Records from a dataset
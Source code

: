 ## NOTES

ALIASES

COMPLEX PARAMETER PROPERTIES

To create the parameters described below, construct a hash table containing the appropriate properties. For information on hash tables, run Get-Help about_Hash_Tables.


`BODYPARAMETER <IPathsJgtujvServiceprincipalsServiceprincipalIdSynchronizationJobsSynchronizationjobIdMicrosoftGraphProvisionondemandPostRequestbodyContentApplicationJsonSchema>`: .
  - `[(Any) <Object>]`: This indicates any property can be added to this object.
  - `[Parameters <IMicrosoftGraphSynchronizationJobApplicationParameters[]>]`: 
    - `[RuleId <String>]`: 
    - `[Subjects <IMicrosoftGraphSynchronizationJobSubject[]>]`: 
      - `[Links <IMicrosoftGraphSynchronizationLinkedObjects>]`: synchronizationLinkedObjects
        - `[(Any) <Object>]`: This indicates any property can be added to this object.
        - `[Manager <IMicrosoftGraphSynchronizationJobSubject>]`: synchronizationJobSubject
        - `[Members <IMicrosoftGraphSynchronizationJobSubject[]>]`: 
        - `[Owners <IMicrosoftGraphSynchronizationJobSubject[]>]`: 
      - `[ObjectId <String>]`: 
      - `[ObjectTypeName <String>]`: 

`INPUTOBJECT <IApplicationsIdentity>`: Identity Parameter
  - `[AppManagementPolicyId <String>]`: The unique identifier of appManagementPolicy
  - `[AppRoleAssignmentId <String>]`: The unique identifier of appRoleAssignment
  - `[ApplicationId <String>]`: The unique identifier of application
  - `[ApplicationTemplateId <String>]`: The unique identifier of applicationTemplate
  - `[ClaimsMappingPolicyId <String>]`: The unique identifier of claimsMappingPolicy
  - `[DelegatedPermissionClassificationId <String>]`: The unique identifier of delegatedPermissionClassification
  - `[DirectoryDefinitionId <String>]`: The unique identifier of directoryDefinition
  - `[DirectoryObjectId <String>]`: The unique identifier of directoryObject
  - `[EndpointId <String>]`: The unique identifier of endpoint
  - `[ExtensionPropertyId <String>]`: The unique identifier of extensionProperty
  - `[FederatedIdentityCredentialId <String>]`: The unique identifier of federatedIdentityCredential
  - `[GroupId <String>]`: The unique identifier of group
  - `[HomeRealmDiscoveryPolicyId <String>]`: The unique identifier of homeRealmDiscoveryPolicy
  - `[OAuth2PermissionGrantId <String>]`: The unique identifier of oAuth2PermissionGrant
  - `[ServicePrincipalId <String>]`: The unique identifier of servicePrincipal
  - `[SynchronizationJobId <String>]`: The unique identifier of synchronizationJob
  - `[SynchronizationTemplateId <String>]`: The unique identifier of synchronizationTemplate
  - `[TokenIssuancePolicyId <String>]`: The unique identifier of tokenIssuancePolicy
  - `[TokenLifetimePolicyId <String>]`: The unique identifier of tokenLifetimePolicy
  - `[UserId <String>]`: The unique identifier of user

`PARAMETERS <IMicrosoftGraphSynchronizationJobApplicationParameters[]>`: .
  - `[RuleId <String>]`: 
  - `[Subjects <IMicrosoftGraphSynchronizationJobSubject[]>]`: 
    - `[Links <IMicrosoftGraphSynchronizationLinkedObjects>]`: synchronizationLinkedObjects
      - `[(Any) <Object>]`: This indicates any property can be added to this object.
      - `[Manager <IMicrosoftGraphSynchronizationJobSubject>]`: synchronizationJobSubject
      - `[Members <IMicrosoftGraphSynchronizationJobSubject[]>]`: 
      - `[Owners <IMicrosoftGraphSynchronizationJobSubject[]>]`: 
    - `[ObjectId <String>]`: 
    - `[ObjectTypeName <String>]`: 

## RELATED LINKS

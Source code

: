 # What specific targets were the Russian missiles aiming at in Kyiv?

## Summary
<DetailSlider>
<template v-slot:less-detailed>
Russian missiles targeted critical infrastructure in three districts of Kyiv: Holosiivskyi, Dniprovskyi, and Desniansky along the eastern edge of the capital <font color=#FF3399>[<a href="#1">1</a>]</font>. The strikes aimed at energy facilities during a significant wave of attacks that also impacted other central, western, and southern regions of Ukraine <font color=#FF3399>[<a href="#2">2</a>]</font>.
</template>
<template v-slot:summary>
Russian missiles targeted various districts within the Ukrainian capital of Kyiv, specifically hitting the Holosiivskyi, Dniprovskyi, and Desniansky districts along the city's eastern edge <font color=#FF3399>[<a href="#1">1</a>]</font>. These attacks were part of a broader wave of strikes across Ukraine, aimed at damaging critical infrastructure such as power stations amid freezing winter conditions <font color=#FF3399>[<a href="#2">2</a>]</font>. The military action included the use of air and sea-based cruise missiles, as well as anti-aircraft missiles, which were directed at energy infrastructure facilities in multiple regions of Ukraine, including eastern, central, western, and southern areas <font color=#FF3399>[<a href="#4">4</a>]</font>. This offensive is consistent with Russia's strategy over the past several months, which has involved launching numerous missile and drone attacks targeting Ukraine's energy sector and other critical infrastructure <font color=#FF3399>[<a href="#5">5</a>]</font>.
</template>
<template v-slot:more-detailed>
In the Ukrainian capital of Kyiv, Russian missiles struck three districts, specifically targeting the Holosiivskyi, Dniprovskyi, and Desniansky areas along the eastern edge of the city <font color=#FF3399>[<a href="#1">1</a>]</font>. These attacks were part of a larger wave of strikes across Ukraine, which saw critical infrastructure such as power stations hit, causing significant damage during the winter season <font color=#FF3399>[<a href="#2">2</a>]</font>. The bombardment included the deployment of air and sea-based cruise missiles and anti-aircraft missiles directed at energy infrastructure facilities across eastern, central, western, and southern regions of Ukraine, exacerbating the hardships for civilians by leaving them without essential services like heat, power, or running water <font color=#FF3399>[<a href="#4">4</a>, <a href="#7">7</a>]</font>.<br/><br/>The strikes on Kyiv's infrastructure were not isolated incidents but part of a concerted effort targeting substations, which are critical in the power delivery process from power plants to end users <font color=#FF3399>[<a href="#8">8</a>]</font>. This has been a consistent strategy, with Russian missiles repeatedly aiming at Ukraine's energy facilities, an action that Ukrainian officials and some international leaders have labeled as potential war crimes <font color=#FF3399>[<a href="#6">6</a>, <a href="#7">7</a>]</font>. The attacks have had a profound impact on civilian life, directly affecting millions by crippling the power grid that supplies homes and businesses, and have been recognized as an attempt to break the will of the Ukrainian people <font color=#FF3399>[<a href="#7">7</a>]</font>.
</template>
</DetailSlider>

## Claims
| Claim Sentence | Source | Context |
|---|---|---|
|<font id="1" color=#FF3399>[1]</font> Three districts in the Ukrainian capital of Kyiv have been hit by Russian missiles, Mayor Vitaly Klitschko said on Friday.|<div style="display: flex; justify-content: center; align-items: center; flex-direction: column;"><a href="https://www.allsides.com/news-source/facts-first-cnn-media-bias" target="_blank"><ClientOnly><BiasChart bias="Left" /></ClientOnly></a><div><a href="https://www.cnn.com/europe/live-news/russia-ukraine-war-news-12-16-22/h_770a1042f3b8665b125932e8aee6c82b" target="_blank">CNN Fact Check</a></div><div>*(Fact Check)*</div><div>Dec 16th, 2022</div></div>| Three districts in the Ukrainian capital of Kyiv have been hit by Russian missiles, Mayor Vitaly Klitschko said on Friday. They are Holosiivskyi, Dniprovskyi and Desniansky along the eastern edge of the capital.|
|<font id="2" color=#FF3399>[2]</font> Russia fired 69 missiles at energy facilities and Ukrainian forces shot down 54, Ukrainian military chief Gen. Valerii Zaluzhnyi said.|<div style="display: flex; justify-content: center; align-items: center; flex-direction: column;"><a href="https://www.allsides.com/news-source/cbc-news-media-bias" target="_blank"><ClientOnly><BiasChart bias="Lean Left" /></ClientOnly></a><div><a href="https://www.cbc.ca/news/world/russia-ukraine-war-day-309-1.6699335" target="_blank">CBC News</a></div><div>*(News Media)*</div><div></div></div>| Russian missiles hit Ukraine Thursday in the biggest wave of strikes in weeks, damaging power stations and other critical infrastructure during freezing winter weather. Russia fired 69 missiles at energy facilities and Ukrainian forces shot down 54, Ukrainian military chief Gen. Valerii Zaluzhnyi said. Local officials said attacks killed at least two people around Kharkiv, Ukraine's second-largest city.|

TASK INSTRUCTIONS: Beginning at the line above with "identifier of directoryObject" and finishing at the line with "<template v-slot:less-detailed>", return each line exactly and return nothing else.

RESPONSE AREA:
  - `[DirectoryObjectId <String>]`: The unique identifier of directoryObject
  - `[EndpointId <String>]`: The unique identifier of endpoint
  - `[ExtensionPropertyId <String>]`: The unique identifier of extensionProperty
  - `[FederatedIdentityCredentialId <String>]`: The unique identifier of federatedIdentityCredential
  - `[GroupId <String>]`: The unique identifier of group
  - `[HomeRealmDiscoveryPolicyId <String>]`: The unique identifier of homeRealmDiscoveryPolicy
  - `[OAuth2PermissionGrantId <String>]`: The unique identifier of oAuth2PermissionGrant
  - `[ServicePrincipalId <String>]`: The unique identifier of servicePrincipal
  - `[SynchronizationJobId <String>]`: The unique identifier of synchronizationJob
  - `[SynchronizationTemplateId <String>]`: The unique identifier of synchronizationTemplate
  - `[TokenIssuancePolicyId <String>]`: The unique identifier of tokenIssuancePolicy
  - `[TokenLifetimePolicyId <String>]`: The unique identifier of tokenLifetimePolicy
  - `[UserId <String>]`: The unique identifier of user

`PARAMETERS <IMicrosoftGraphSynchronizationJobApplicationParameters[]>`: .
  - `[RuleId <String>]`: 
  - `[Subjects <IMicrosoftGraphSynchronizationJobSubject[]>]`: 
    - `[Links <IMicrosoftGraphSynchronizationLinkedObjects>]`: synchronizationLinkedObjects
      - `[(Any) <Object>]`: This indicates any property can be added to this object.
      - `[Manager <IMicrosoftGraphSynchronizationJobSubject>]`: synchronizationJobSubject
      - `[Members <IMicrosoftGraphSynchronizationJobSubject[]>]`: 
      - `[Owners <IMicrosoftGraphSynchronizationJobSubject[]>]`: 
    - `[ObjectId <String>]`: 
    - `[ObjectTypeName <String>]`: 

## RELATED LINKS

Source code

: # What specific targets were the Russian missiles aiming at in Kyiv?

## Summary
<DetailSlider>
<template v-slot:less-detailed>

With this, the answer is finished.